Le motivazioni alla base della vasta operazione di privatizzazione erano queste: il settore pubblico era diventato una palude d’interessi politici e di intrecci corruttivi; la privatizzazione avrebbe contribuito ad attenuare l’entità del debito pubblico che negli anni Ottanta appariva fuori controllo, un punto questo su cui insisteva particolarmente l’Unione Europea (accordo Andreatta-Van Miert); inoltre, si pensava esistesse in Italia una riserva di imprenditorialità che con le privatizzazioni avrebbe avuto occasione di dispiegarsi senza ostacoli.

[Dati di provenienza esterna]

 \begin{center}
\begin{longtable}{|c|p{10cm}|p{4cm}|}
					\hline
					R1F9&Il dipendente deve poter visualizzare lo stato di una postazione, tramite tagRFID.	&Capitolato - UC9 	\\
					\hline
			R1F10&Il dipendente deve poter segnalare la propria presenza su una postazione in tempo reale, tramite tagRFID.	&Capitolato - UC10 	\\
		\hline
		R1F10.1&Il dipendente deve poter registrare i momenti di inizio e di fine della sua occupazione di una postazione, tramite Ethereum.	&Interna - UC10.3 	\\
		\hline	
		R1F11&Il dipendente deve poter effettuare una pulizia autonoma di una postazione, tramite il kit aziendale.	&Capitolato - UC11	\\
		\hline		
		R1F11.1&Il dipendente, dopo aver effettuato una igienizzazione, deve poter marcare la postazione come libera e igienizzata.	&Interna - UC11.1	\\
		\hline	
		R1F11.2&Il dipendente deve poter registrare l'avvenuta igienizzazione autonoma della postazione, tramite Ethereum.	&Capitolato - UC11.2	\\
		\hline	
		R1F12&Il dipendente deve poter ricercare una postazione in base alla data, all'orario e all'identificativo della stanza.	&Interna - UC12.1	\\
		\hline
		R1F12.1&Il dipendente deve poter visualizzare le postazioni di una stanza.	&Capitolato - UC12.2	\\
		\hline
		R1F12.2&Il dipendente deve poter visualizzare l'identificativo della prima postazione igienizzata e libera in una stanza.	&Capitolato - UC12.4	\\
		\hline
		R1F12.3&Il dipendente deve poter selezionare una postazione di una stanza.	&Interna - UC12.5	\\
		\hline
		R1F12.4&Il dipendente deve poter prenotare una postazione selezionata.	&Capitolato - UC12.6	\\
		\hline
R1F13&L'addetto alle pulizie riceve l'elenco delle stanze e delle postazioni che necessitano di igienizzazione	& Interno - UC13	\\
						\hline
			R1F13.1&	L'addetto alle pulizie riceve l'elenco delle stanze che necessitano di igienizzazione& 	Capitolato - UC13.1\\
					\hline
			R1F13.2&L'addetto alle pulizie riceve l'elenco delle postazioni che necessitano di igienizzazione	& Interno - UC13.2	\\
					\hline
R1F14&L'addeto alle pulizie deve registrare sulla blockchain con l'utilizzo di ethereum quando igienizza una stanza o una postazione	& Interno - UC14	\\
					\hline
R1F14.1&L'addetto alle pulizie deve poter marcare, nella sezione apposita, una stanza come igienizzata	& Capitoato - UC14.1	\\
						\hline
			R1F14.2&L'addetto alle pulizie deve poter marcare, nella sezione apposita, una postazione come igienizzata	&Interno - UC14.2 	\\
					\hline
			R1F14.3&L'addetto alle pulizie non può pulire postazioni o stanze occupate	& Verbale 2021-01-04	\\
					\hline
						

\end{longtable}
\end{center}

Questi propositi mercatisti andranno in grandissima parte delusi. Pur essendo l’Italia quasi in testa alle classifiche per valore delle privatizzazioni operate dal 1985 al 2000, con i ricavi di esse il debito pubblico venne appena scalfito. Inoltre, la decisione di destinare i proventi delle privatizzazioni alla riduzione del debito pubblico piuttosto che agli investimenti si è rivelata contraddittoria. Quanto all’imprenditoria privata, essa si è dimostrata incapace di svolgere un ruolo strategico e aggregante. La vicenda dell’acciaieria di Taranto e dei Riva è ampiamente nota, così come quella dei Benetton, che hanno puntato senza riserve alla rendita con le autostrade. Discorso a parte meriterebbe la vicenda dei cosiddetti “capitani coraggiosi”, che conquistano la Telecom con un leverage.
Storicamente lo Stato ha compensato un capitalismo privato che, in momenti chiave dello sviluppo del Paese, ha dimostrato una mancanza di coesione e privilegiato guadagni a breve termine. Il disimpegno pubblico è stato disastroso per l’industria italiana. Le multinazionali straniere hanno acquisito aziende anche in settori strategici un tempo considerati vitali (informatica, prodotti chimici, elettronica di consumo, alta tecnologia e siderurgia). La presenza di capitali stranieri non è di per sé problematica. Tuttavia, sorgono problemi quando gli interessi strategici di un Paese sono subordinati a potenze straniere. Il trasferimento di aziende nazionali a proprietà straniera implica una perdita di controllo su decisioni cruciali: l’ubicazione dei siti produttivi (leggi occupazione), la ricerca, la distribuzione degli utili e il reinvestimento.
La fine del modello di economia mista (che andava riformato, non annientato), unita al calo della domanda interna a causa della compressione dei salari (a vantaggio delle rendite finanziarie e delle imprese esportatrici), ha portato a una riduzione ancora più drastica delle dimensioni aziendali. Ciò che è rimasto sul territorio ha subito un inesorabile declino e dimostra che il capitalismo italiano ha bisogno del sostegno statale per prosperare. Inoltre, va ricordato che l’Italia è uno dei pochi paesi europei ad aver ridotto il numero dei suoi dipendenti pubblici facendo ampio ricorso a pratiche di esternalizzazione per i servizi pubblici locali, in particolare nei settori dei trasporti, della sanità e dell’istruzione.
Che più della metà dell’elettorato non si rechi alle urne, non è un fatto incidentale.
Forse per non passare guai, hai tralasciato un fattore importante delle privatizzazioni, ossia la corruzione. La presenza della corruzione da un lato porta acqua al mulino antiprivatizzazioni, dall'altro lascia il dubbio se non sia la privatizzazione in sé a essere sbagliata, ma piuttosto lo sia la via italiana alla privatizzazione.